Apart from the pictures, everything in the lines below must be printed exactly.

_PROVIDED MATERIAL_.
# # # # #
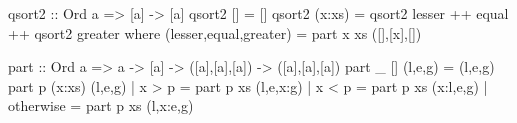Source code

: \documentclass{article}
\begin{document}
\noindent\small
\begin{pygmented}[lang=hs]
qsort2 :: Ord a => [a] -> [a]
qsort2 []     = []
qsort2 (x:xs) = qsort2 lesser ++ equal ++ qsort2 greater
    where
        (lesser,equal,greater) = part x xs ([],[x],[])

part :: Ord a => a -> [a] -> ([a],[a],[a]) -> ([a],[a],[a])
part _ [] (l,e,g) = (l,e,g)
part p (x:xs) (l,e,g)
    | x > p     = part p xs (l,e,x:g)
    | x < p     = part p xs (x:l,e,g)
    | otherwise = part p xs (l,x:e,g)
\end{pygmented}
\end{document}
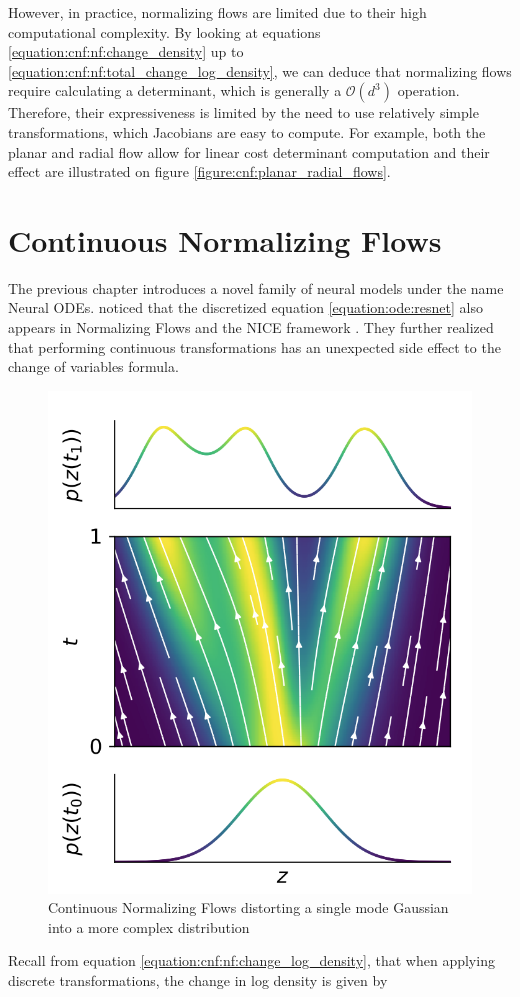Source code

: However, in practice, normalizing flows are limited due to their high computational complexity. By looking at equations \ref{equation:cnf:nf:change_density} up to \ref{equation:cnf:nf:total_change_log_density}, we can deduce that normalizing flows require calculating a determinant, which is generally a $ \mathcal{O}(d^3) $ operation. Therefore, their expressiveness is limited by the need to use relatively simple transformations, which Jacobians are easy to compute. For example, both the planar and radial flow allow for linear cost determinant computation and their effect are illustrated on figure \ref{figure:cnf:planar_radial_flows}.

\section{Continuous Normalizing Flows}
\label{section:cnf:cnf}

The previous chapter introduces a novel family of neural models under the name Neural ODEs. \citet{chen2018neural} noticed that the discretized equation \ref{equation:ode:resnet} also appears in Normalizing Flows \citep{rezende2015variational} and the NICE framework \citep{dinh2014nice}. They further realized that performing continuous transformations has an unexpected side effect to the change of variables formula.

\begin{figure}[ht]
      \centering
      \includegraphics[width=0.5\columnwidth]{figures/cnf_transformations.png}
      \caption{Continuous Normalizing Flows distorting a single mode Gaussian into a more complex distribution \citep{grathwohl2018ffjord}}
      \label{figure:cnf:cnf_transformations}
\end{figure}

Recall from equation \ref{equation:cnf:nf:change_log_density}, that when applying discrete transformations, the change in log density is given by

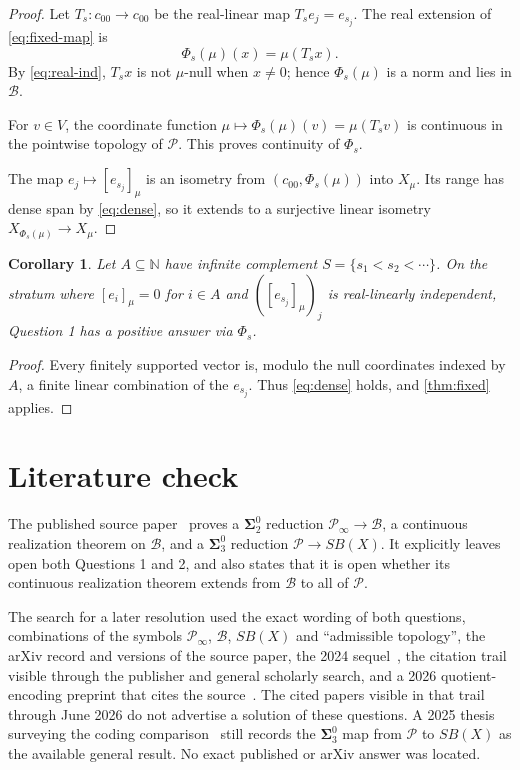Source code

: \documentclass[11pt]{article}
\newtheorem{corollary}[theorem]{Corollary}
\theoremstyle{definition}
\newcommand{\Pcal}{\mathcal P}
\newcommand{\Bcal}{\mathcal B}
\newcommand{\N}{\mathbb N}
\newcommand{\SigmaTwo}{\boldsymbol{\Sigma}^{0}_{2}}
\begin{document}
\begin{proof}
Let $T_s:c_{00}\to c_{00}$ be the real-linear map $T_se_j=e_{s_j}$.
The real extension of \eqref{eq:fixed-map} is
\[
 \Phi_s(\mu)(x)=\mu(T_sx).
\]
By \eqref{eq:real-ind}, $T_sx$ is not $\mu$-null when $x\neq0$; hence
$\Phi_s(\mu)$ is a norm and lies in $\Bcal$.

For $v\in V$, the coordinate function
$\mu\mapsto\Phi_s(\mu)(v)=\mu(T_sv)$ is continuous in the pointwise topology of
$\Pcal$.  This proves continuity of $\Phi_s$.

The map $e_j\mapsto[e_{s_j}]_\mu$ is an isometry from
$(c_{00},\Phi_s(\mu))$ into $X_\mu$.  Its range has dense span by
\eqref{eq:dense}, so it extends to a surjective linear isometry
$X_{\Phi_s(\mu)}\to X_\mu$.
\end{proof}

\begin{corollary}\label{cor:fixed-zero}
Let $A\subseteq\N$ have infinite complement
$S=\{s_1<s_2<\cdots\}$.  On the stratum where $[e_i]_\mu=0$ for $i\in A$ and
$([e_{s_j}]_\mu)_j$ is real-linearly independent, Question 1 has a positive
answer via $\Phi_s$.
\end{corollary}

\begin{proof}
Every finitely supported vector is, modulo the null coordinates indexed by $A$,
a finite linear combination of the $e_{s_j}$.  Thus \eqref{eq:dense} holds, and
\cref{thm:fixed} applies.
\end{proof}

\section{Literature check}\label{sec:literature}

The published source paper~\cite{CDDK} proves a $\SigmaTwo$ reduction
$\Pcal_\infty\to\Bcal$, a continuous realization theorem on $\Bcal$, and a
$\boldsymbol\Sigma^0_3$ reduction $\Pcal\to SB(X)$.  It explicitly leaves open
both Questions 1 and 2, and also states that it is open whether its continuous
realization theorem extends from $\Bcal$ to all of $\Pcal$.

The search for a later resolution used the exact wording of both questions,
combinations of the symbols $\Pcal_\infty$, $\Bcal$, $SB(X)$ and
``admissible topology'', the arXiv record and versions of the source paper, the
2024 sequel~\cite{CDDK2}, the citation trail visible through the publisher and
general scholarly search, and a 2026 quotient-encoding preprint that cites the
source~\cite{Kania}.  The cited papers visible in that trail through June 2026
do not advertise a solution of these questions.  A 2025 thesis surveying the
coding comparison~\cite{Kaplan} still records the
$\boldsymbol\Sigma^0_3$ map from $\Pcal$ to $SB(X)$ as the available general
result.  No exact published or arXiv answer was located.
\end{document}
# # # # #
_SOLUTION TO THE EXERCISE_.
Source code

: \documentclass{article}
\begin{document}
\noindent\small
\begin{pygmented}[lang=hs]
qsort2 :: Ord a => [a] -> [a]
qsort2 []     = []
qsort2 (x:xs) = qsort2 lesser ++ equal ++ qsort2 greater
    where
        (lesser,equal,greater) = part x xs ([],[x],[])

part :: Ord a => a -> [a] -> ([a],[a],[a]) -> ([a],[a],[a])
part _ [] (l,e,g) = (l,e,g)
part p (x:xs) (l,e,g)
    | x > p     = part p xs (l,e,x:g)
    | x < p     = part p xs (x:l,e,g)
    | otherwise = part p xs (l,x:e,g)
\end{pygmented}
\end{document}
Source code

: However, in practice, normalizing flows are limited due to their high computational complexity. By looking at equations \ref{equation:cnf:nf:change_density} up to \ref{equation:cnf:nf:total_change_log_density}, we can deduce that normalizing flows require calculating a determinant, which is generally a $ \mathcal{O}(d^3) $ operation. Therefore, their expressiveness is limited by the need to use relatively simple transformations, which Jacobians are easy to compute. For example, both the planar and radial flow allow for linear cost determinant computation and their effect are illustrated on figure \ref{figure:cnf:planar_radial_flows}.

\section{Continuous Normalizing Flows}
\label{section:cnf:cnf}

The previous chapter introduces a novel family of neural models under the name Neural ODEs. \citet{chen2018neural} noticed that the discretized equation \ref{equation:ode:resnet} also appears in Normalizing Flows \citep{rezende2015variational} and the NICE framework \citep{dinh2014nice}. They further realized that performing continuous transformations has an unexpected side effect to the change of variables formula.

\begin{figure}[ht]
      \centering
      \includegraphics[width=0.5\columnwidth]{figures/cnf_transformations.png}
      \caption{Continuous Normalizing Flows distorting a single mode Gaussian into a more complex distribution \citep{grathwohl2018ffjord}}
      \label{figure:cnf:cnf_transformations}
\end{figure}

Recall from equation \ref{equation:cnf:nf:change_log_density}, that when applying discrete transformations, the change in log density is given by

Source code

: \documentclass[11pt]{article}
\newtheorem{corollary}[theorem]{Corollary}
\theoremstyle{definition}
\newcommand{\Pcal}{\mathcal P}
\newcommand{\Bcal}{\mathcal B}
\newcommand{\N}{\mathbb N}
\newcommand{\SigmaTwo}{\boldsymbol{\Sigma}^{0}_{2}}
\begin{document}
\begin{proof}
Let $T_s:c_{00}\to c_{00}$ be the real-linear map $T_se_j=e_{s_j}$.
The real extension of \eqref{eq:fixed-map} is
\[
 \Phi_s(\mu)(x)=\mu(T_sx).
\]
By \eqref{eq:real-ind}, $T_sx$ is not $\mu$-null when $x\neq0$; hence
$\Phi_s(\mu)$ is a norm and lies in $\Bcal$.

For $v\in V$, the coordinate function
$\mu\mapsto\Phi_s(\mu)(v)=\mu(T_sv)$ is continuous in the pointwise topology of
$\Pcal$.  This proves continuity of $\Phi_s$.

The map $e_j\mapsto[e_{s_j}]_\mu$ is an isometry from
$(c_{00},\Phi_s(\mu))$ into $X_\mu$.  Its range has dense span by
\eqref{eq:dense}, so it extends to a surjective linear isometry
$X_{\Phi_s(\mu)}\to X_\mu$.
\end{proof}

\begin{corollary}\label{cor:fixed-zero}
Let $A\subseteq\N$ have infinite complement
$S=\{s_1<s_2<\cdots\}$.  On the stratum where $[e_i]_\mu=0$ for $i\in A$ and
$([e_{s_j}]_\mu)_j$ is real-linearly independent, Question 1 has a positive
answer via $\Phi_s$.
\end{corollary}

\begin{proof}
Every finitely supported vector is, modulo the null coordinates indexed by $A$,
a finite linear combination of the $e_{s_j}$.  Thus \eqref{eq:dense} holds, and
\cref{thm:fixed} applies.
\end{proof}

\section{Literature check}\label{sec:literature}

The published source paper~\cite{CDDK} proves a $\SigmaTwo$ reduction
$\Pcal_\infty\to\Bcal$, a continuous realization theorem on $\Bcal$, and a
$\boldsymbol\Sigma^0_3$ reduction $\Pcal\to SB(X)$.  It explicitly leaves open
both Questions 1 and 2, and also states that it is open whether its continuous
realization theorem extends from $\Bcal$ to all of $\Pcal$.

The search for a later resolution used the exact wording of both questions,
combinations of the symbols $\Pcal_\infty$, $\Bcal$, $SB(X)$ and
``admissible topology'', the arXiv record and versions of the source paper, the
2024 sequel~\cite{CDDK2}, the citation trail visible through the publisher and
general scholarly search, and a 2026 quotient-encoding preprint that cites the
source~\cite{Kania}.  The cited papers visible in that trail through June 2026
do not advertise a solution of these questions.  A 2025 thesis surveying the
coding comparison~\cite{Kaplan} still records the
$\boldsymbol\Sigma^0_3$ map from $\Pcal$ to $SB(X)$ as the available general
result.  No exact published or arXiv answer was located.
\end{document}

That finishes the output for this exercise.